**Action item:**
Show every line of the data below that includes the word "Colors".

**Data section:**
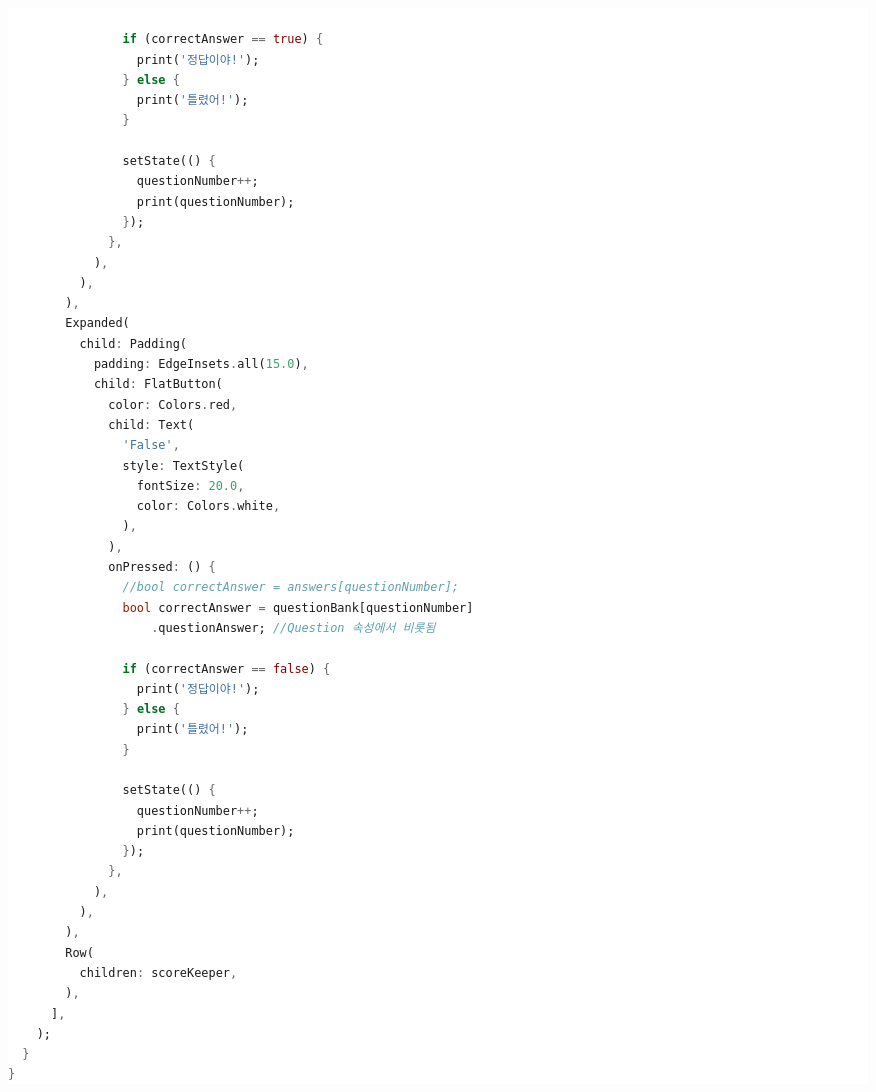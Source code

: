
 ```dart

                if (correctAnswer == true) {
                  print('정답이야!');
                } else {
                  print('틀렸어!');
                }

                setState(() {
                  questionNumber++;
                  print(questionNumber);
                });
              },
            ),
          ),
        ),
        Expanded(
          child: Padding(
            padding: EdgeInsets.all(15.0),
            child: FlatButton(
              color: Colors.red,
              child: Text(
                'False',
                style: TextStyle(
                  fontSize: 20.0,
                  color: Colors.white,
                ),
              ),
              onPressed: () {
                //bool correctAnswer = answers[questionNumber];
                bool correctAnswer = questionBank[questionNumber]
                    .questionAnswer; //Question 속성에서 비롯됨

                if (correctAnswer == false) {
                  print('정답이야!');
                } else {
                  print('틀렸어!');
                }

                setState(() {
                  questionNumber++;
                  print(questionNumber);
                });
              },
            ),
          ),
        ),
        Row(
          children: scoreKeeper,
        ),
      ],
    );
  }
}
```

**Task response:**
              color: Colors.red,
                  color: Colors.white,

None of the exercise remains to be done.